*Exercise materials*.
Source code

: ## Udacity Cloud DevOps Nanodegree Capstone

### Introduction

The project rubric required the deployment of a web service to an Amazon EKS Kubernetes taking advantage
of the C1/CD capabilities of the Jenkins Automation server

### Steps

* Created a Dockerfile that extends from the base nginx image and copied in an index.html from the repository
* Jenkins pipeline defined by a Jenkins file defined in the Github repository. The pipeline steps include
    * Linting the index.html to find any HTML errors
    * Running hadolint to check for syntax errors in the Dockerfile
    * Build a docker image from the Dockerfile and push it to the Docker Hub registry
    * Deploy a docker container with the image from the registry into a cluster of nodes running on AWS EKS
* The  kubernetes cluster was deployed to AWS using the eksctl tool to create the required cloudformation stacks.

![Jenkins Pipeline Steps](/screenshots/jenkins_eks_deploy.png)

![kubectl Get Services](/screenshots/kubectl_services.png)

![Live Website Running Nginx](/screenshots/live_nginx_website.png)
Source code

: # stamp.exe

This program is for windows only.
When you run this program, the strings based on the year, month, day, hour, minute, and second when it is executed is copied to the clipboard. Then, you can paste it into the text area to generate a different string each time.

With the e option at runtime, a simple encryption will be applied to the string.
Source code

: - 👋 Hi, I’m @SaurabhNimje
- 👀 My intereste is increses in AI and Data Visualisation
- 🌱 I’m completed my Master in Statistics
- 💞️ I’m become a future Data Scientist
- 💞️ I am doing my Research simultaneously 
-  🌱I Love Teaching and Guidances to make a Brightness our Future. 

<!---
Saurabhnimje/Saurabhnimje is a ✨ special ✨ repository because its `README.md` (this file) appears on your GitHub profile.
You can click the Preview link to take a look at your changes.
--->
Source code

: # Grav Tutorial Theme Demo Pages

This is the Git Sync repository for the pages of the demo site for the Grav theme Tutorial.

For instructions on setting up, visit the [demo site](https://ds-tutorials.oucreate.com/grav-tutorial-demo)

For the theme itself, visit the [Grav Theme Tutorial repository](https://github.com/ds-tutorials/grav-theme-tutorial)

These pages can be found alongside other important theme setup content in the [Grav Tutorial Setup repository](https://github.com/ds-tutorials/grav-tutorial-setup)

*Work instructions*. Lines above with "repository" in them are the ones to copy.

*Response*.
* Created a Dockerfile that extends from the base nginx image and copied in an index.html from the repository
* Jenkins pipeline defined by a Jenkins file defined in the Github repository. The pipeline steps include
Saurabhnimje/Saurabhnimje is a ✨ special ✨ repository because its `README.md` (this file) appears on your GitHub profile.
This is the Git Sync repository for the pages of the demo site for the Grav theme Tutorial.
For the theme itself, visit the [Grav Theme Tutorial repository](https://github.com/ds-tutorials/grav-theme-tutorial)
These pages can be found alongside other important theme setup content in the [Grav Tutorial Setup repository](https://github.com/ds-tutorials/grav-tutorial-setup)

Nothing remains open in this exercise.